Charles’s head was beginning to spin. “Pere Guise gave him money?”

Her shrug nearly took her ears off. “Why did the porter run away before you could talk to him? And Guise does not like my version of the story at all, you heard him.”

“Did he offer you money to change your story, madame?”

Mme LeClerc spat again. “That object knows better than to try his tricks with me.”

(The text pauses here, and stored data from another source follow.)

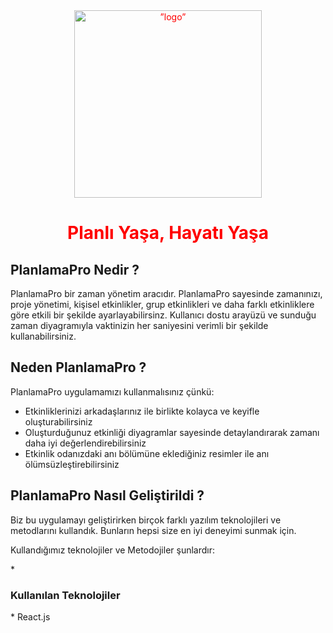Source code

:  <div align="center" style="color:red;">
     <img src="https://github.com/PlanlamaPro/PlanlamaPro_Info/blob/main/assets/images/logo_transparent.png" alt=”logo” height="300px" widht="300px">
 <h1>Planlı Yaşa, Hayatı Yaşa</h1>
 </div>
 
 <h2>PlanlamaPro Nedir ?</h2>
 <p>PlanlamaPro bir zaman yönetim aracıdır. PlanlamaPro sayesinde zamanınızı, proje yönetimi, kişisel etkinlikler, grup etkinlikleri ve daha farklı etkinliklere göre etkili bir şekilde ayarlayabilirsinz. Kullanıcı dostu arayüzü ve sunduğu zaman diyagramıyla vaktinizin her saniyesini verimli bir şekilde kullanabilirsiniz.  </p>
 
 <h2> Neden PlanlamaPro ?</h2>
 <p>PlanlamaPro uygulamamızı kullanmalısınız çünkü:</p>
 <ul>
  <li>Etkinliklerinizi
arkadaşlarınız ile birlikte kolayca
ve keyifle oluşturabilirsiniz</li>
 <li>Oluşturduğunuz etkinliği
diyagramlar sayesinde
detaylandırarak  zamanı daha iyi
değerlendirebilirsiniz</li>
 <li>Etkinlik odanızdaki anı
bölümüne eklediğiniz resimler ile anı ölümsüzleştirebilirsiniz </li>
</ul>

<h2>PlanlamaPro Nasıl Geliştirildi ?</h2>
<p>Biz bu uygulamayı geliştirirken birçok farklı yazılım teknolojileri ve metodlarını kullandık. Bunların hepsi size en iyi deneyimi sunmak için.</p>
<p>Kullandığımız teknolojiler ve Metodojiler şunlardır:</p>
* <h3>Kullanılan Teknolojiler</h3>
   * React.js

“Madame, Pere Guise is Antoine’s godfather. Why would he pay the porter to lie about what happened?”

“Why would the masked man ride the child down?”

Charles opened his mouth, then shut it. It was not the moment for a logic lesson. “Did you notice anything else about the man, madame? What was his horse like?”

“A rangy chestnut. Missing his manhood, if you know what I mean, poor thing.” She dimpled and Charles suddenly realized that she wasn’t much older than he was. “The horse was. About the man, of course, I couldn’t say.”

Charles struggled to keep a straight face, thinking that the baker was a lucky man.

“The rider’s hat was pulled down low.” She paused, watching the air, obviously seeing the whole thing happen again. “Plain and flat the hat was, a floppy brim, no feather. His hair I didn’t notice. He looked wiry-not thin or reedy, though, he looked strong. A good rider. Not so tall, not nearly so tall as you.” She looked Charles up and down approvingly. “His coat and breeches were ordinary brown. Like this.” She touched her worn bodice. “The only thing good was his boots. A blackish color like burnt sugar, and they folded over at the top.”

“Which way did he ride?”

She pointed toward the rue St. Jacques. “I was looking at the child, I didn’t see which way the man turned.”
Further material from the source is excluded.